### WHAT IS NEEDED
Only the lines from the beginning of the material below through the line with "It replaces the" should be retyped exactly, and pictures are to be skipped.

-- RECORD EXTRACTS follows --

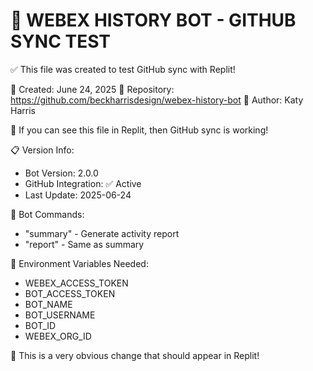 🚀 WEBEX HISTORY BOT - GITHUB SYNC TEST
==========================================

✅ This file was created to test GitHub sync with Replit!

📅 Created: June 24, 2025
🔗 Repository: https://github.com/beckharrisdesign/webex-history-bot
👤 Author: Katy Harris

🎯 If you can see this file in Replit, then GitHub sync is working!

📋 Version Info:
- Bot Version: 2.0.0
- GitHub Integration: ✅ Active
- Last Update: 2025-06-24

🤖 Bot Commands:
- "summary" - Generate activity report
- "report" - Same as summary

🔧 Environment Variables Needed:
- WEBEX_ACCESS_TOKEN
- BOT_ACCESS_TOKEN
- BOT_NAME
- BOT_USERNAME
- BOT_ID
- WEBEX_ORG_ID

🌟 This is a very obvious change that should appear in Replit!
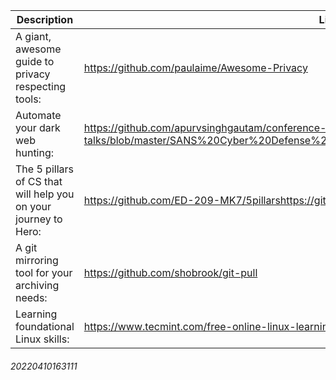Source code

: Description | Link
------------ | ------------
A giant, awesome guide to privacy respecting tools: | https://github.com/paulaime/Awesome-Privacy
Automate your dark web hunting: | https://github.com/apurvsinghgautam/conference-talks/blob/master/SANS%20Cyber%20Defense%20Forum%202020/Automate_Dark_Web_Hunting.pdf
The 5 pillars of CS that will help you on your journey to Hero: | https://github.com/ED-209-MK7/5pillarshttps://github.com/ED-209-MK7/5pillars
A git mirroring tool for your archiving needs: | https://github.com/shobrook/git-pull
Learning foundational Linux skills: | https://www.tecmint.com/free-online-linux-learning-guide-for-beginners/
###### 20220410163111
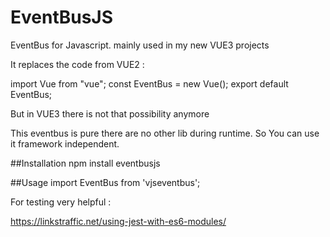 # EventBusJS
EventBus for Javascript. mainly used in my new VUE3 projects

It replaces the code from VUE2 :

import Vue from "vue";
const EventBus = new Vue();
export default EventBus;

But in VUE3 there is not that possibility anymore

This eventbus is pure there are no other lib during runtime.
So You can use it framework independent.




##Installation
npm install eventbusjs

##Usage 
import EventBus from 'vjseventbus';


For testing very helpful :

https://linkstraffic.net/using-jest-with-es6-modules/
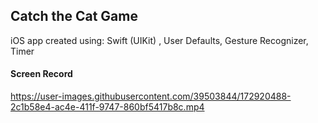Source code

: ## Catch the Cat Game
iOS app created using:
Swift (UIKit) , 
User Defaults,
Gesture Recognizer,
Timer


#### Screen Record




https://user-images.githubusercontent.com/39503844/172920488-2c1b58e4-ac4e-411f-9747-860bf5417b8c.mp4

-- RECORD EXTRACTS concluded --

### SOLVED EXERCISE
 🚀 WEBEX HISTORY BOT - GITHUB SYNC TEST
==========================================

✅ This file was created to test GitHub sync with Replit!

📅 Created: June 24, 2025
🔗 Repository: https://github.com/beckharrisdesign/webex-history-bot
👤 Author: Katy Harris

🎯 If you can see this file in Replit, then GitHub sync is working!

📋 Version Info:
- Bot Version: 2.0.0
- GitHub Integration: ✅ Active
- Last Update: 2025-06-24

🤖 Bot Commands:
- "summary" - Generate activity report
- "report" - Same as summary

🔧 Environment Variables Needed:
- WEBEX_ACCESS_TOKEN
- BOT_ACCESS_TOKEN
- BOT_NAME
- BOT_USERNAME
- BOT_ID
- WEBEX_ORG_ID

🌟 This is a very obvious change that should appear in Replit!
Source code

: Description | Link
------------ | ------------
A giant, awesome guide to privacy respecting tools: | https://github.com/paulaime/Awesome-Privacy
Automate your dark web hunting: | https://github.com/apurvsinghgautam/conference-talks/blob/master/SANS%20Cyber%20Defense%20Forum%202020/Automate_Dark_Web_Hunting.pdf
The 5 pillars of CS that will help you on your journey to Hero: | https://github.com/ED-209-MK7/5pillarshttps://github.com/ED-209-MK7/5pillars
A git mirroring tool for your archiving needs: | https://github.com/shobrook/git-pull
Learning foundational Linux skills: | https://www.tecmint.com/free-online-linux-learning-guide-for-beginners/
###### 20220410163111
 # EventBusJS
EventBus for Javascript. mainly used in my new VUE3 projects

It replaces the code from VUE2 :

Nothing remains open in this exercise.